▸ **EXERCISE OBJECTIVE**:
Find the string "отсутствие" in the records. Copy each line that has it.

*** Opening PROVIDED ENTRIES ***

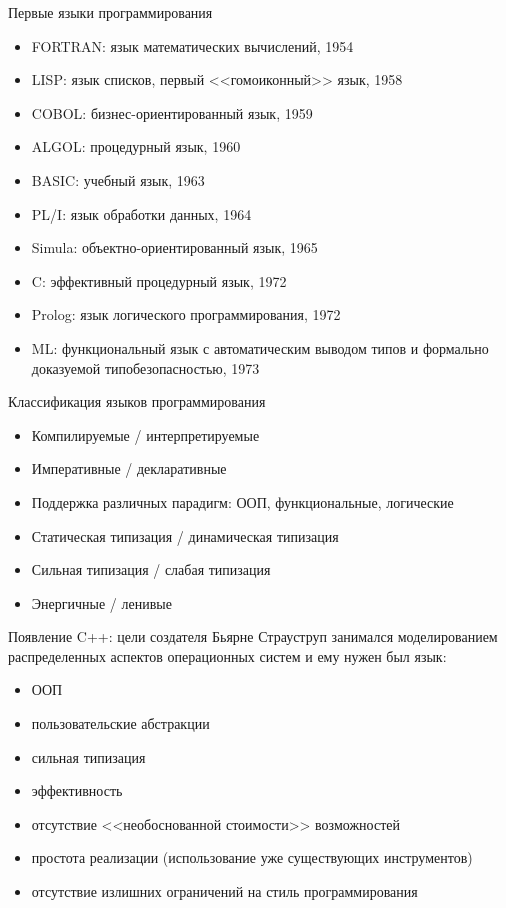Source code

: \documentclass{beamer}
\begin{document}
\begin{frame}[fragile]{Первые языки программирования}
Ассемблер\\
Assembler}]{history/foo.asm}
\end{frame}

\begin{frame}{Первые языки программирования}
\begin{itemize}
  \item FORTRAN: язык математических вычислений, 1954
  \item LISP: язык списков, первый <<гомоиконный>> язык, 1958
  \item COBOL: бизнес-ориентированный язык, 1959
  \item ALGOL: процедурный язык, 1960
  \item BASIC: учебный язык, 1963
  \item PL/I: язык обработки данных, 1964
  \item Simula: объектно-ориентированный язык, 1965
  \item C: эффективный процедурный язык, 1972
  \item Prolog: язык логического программирования, 1972
  \item ML: функциональный язык с автоматическим выводом типов и формально доказуемой типобезопасностью, 1973
\end{itemize}
\end{frame}

\begin{frame}{Классификация языков программирования}
\begin{itemize}
  \item Компилируемые / интерпретируемые
  \item Императивные / декларативные
  \item Поддержка различных парадигм: ООП, функциональные, логические
  \item Статическая типизация / динамическая типизация
  \item Сильная типизация / слабая типизация
  \item Энергичные / ленивые
\end{itemize}
\end{frame}

\begin{frame}{Появление C++: цели создателя}
Бьярне Страуструп занимался моделированием распределенных аспектов операционных систем и ему нужен был язык:
\begin{itemize}
  \item ООП
  \item пользовательские абстракции
  \item сильная типизация
  \item эффективность
  \item отсутствие <<необоснованной стоимости>> возможностей
  \item простота реализации (использование уже существующих инструментов)
  \item отсутствие излишних ограничений на стиль программирования
\end{itemize}
\end{frame}
\end{document}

*** Closing PROVIDED ENTRIES ***

▸ **WRITTEN RESPONSE**:
  \item отсутствие <<необоснованной стоимости>> возможностей
  \item отсутствие излишних ограничений на стиль программирования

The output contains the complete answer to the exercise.